I also think patriarchy devalues female friendship. We can have incredibly close female friendships and I think we need to value our female friends and prioritise them.

OP posts:
Brenslo · 10/11/2013 09:34

GoshAnneGorilla Sat 09-Nov-13 23:58:07
I generally believe that sexuality isn't a choice and for women to deny their sexual desires in the service of an ideology (however well-intentioned) doesn't sound like liberation to me.

100% this. Nail hit very firmly on head!

MadameLeBean · 10/11/2013 09:36

Hmm yes you do get the argument that political lesbianism somehow diminishes or erases "non choice" / "born that way" lesbianism but I personally don't believe that you can't have both as sexuality is more fluid than most of us have been conditioned into believing (especially men actually - believing that all gay men are born gay is reassuring to them if for example they have occasional gay feelings- as being male homosexual is seen as more taboo in patriarchy). I'm not denying that there are people who have never felt attracted to the opposite sex their whole life though.

Personally I feel strongly that if I was not with my male DP, I would choose to be with a woman or be single rather than try to navigate a compromise with a man who at the core has been raised to consider himself superior to women.
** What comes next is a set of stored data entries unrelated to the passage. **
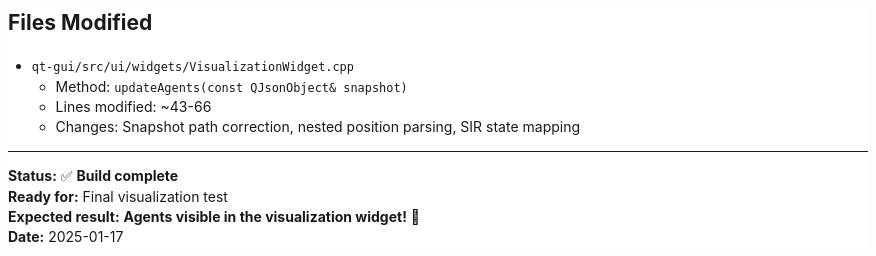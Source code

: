 ## Files Modified

- `qt-gui/src/ui/widgets/VisualizationWidget.cpp`
  - Method: `updateAgents(const QJsonObject& snapshot)`
  - Lines modified: ~43-66
  - Changes: Snapshot path correction, nested position parsing, SIR state mapping

---

**Status:** ✅ **Build complete**  
**Ready for:** Final visualization test  
**Expected result:** **Agents visible in the visualization widget!** 🎉  
**Date:** 2025-01-17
Grennie · 10/11/2013 10:57

Bean I am not arguing for born that way. I am happy however women become lesbians. What I am arguing against is the idea that sexual attraction is not necessary to be a lesbian. It is. And sex is pretty important to most lesbians

OP posts:
Beachcomber · 10/11/2013 11:14

I think it is about accepting that sexual desire is not the same thing to everybody and that socialization is a major influencing factor.

That is not to deny that many people experience their sexuality as innate. I don't think everybody does though.

I understand that many lesbians whose lesbianism is an innate sexual orientation take issue with political lesbianism and see it as an appropriation. I don't think the two need to compete or be in conflict with each other however. I'm a believer in lesbianism as a spectrum but I know and accept that many women disagree with me vehemently on that.

This article is interesting, the comments are worth a read too. I think there is a general tendency to view lesbianism through a male perspective prism of what sexuality and love are and women should be allowed to step out of that and develop our own definitions and identifies, and IMO, that is what political lesbianism is about.

anntagonist.wordpress.com/2013/03/17/lesbian-is-political-whether-it-is-or-not/

Grennie · 10/11/2013 11:27

Have you not noticed that it is women who were previously het telling lesbians that they are wrong about what lesbianism is?

OP posts:
Beachcomber · 10/11/2013 11:54

Well I guess that's one way to see it Grennie. Perhaps we need another term for women who have had het experiences and lived heteronormativity who have then gone on to no longer want het sexuality and heteronormativity and live more female focused lives.